Computer aided detection and diagnosis (CAD) systems are now being utilized for offering essential support in making decision procedures of radiotherapists. This system might considerably decrease the number of efforts required to the calculation of cancer in medical practice when minimizing the amount of false positives which result in discomforting and unnecessary biopsies. CAD system about mammography might tackle 2 distinct processes: diagnosis of detected lesions (CADx) and detection of suspected lesion in a mammogram (CADe), viz., classifications as malignant/benign . In recent years, Deep learning (DL) is considered an advanced technique since it has shown performances beyond the advanced in several machine learning tasks includes object classification and detection. Different from traditional ML techniques that need a handcrafted feature extraction phase, i.e., stimulating since it is based on areas of interest, DL approaches adaptively learns the suitable feature extraction procedure from the input data regarding the target output. This removes the difficult task of investigating and engineering the discriminations capability of the features when enabling the reproducibility of the methods. As the development of DL approach, several studies were published using deep frameworks [5–10]. The more frequent kind of DL framework is the convolutional neural network (CNN). The research was performed on the BCDR-FM datasets. Also, they stated efficiency development using the integration of learned and handcrafted depictions.
This paper presents an automated deep learning based breast cancer diagnosis (ADL-BCD) model using digital mammograms. The proposed model involves Gaussian filter based pre-processing and Tsallis entropy based image segmentation. In addition, Deep Convolutional Neural Network based Residual Network (ResNet 34) is applied for feature extraction purposes. Specifically, a hyper parameter tuning process using chimp optimization algorithm (COA) is applied to tune the parameters involved in ResNet 34 model. The wavelet neural network (WNN) is used for the classification of digital mammograms for the detection of breast cancer. The ADL-BCD method is evaluated using a benchmark dataset and the results are analyzed under several performance measures.
2 Literature Review
Zhang et al.  created a multiview feature fusion network method for classifying mammograms from 2 perceptions, and also they presented a multiscale attention DenseNet as the support network for FE method. The method includes 2 independent branches, i.e., utilized for extracting the features of 2 mammograms from distinct perceptions. This study mostly focuses on the creation of multiscale attention and convolutional modules. Altaf  designed a hybrid method depending on PCNN and DCNN. Because of the requirement for huge datasets to tune and train CNNs, that aren’t accessible for medicinal images, TL method was utilized in this study. TL method could be efficient method while functioning with smaller sized dataset.

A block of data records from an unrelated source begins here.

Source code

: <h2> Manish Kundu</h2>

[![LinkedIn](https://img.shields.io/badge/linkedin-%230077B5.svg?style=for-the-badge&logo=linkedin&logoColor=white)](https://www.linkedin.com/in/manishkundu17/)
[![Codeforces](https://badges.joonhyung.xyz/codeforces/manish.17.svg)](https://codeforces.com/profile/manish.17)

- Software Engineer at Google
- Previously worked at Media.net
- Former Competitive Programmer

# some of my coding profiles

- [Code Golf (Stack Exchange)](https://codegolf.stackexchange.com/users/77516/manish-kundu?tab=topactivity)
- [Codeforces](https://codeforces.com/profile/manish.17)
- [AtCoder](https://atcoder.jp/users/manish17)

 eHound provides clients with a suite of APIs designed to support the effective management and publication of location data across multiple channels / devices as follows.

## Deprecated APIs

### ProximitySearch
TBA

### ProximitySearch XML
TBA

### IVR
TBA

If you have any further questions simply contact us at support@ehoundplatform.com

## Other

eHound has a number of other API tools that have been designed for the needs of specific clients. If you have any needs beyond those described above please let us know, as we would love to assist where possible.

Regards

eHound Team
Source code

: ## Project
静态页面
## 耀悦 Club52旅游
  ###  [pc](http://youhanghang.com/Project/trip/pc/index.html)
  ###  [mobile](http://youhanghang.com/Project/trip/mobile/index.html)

Yala et al.  develop a mammogram based DL breast cancer risk method i.e., highly precise compared to determining breast cancer risk methods. With RF data from patient’s questionnaires and electronic medical record reviews, 3 methods are established for assessing breast cancer risk within five years: an RF-LR method utilized conventional RFs, a DL method (image DL) which utilized mammograms, and a hybrid DL method which utilized conventional mammograms and RFs. Comparison is made for a determined breast cancer risk method which includes breast density.
Shen et al.  developed a Dl method which could precisely detect breast cancer on screening mammograms via an “end-to-end” training method which effectively leverages training dataset by comprehensive medical annotation or the cancer status (label) of the entire image. In this method, cancer annotation is needed in the early training phase, and following stage requires image level labels, removing the accessible cancer annotation. This CNN approach is to classify the screening mammogram achieved outstanding efficiency than prior approaches.
Kumar et al.  deliver a classification scheme i.e., utilized for classifying breast image as a malignant/benign and when malignant could additionally categorize that kind of malignancy i.e., invasive/non-invasive cancer. This method could suggest treatments for predicting malignant class with details such as probability of curing, degree of seriousness, time taken by selected treatment as treatment of a breast lesion based on stage and type of malignancy. In order to attain high/medical utilization accuracy by positioning developments of image analysis and soft computing such as DL and DNN for decreasing breast lesion deaths as concrete efforts utilizing mammogram by identifying breast lesion in an earlier phase.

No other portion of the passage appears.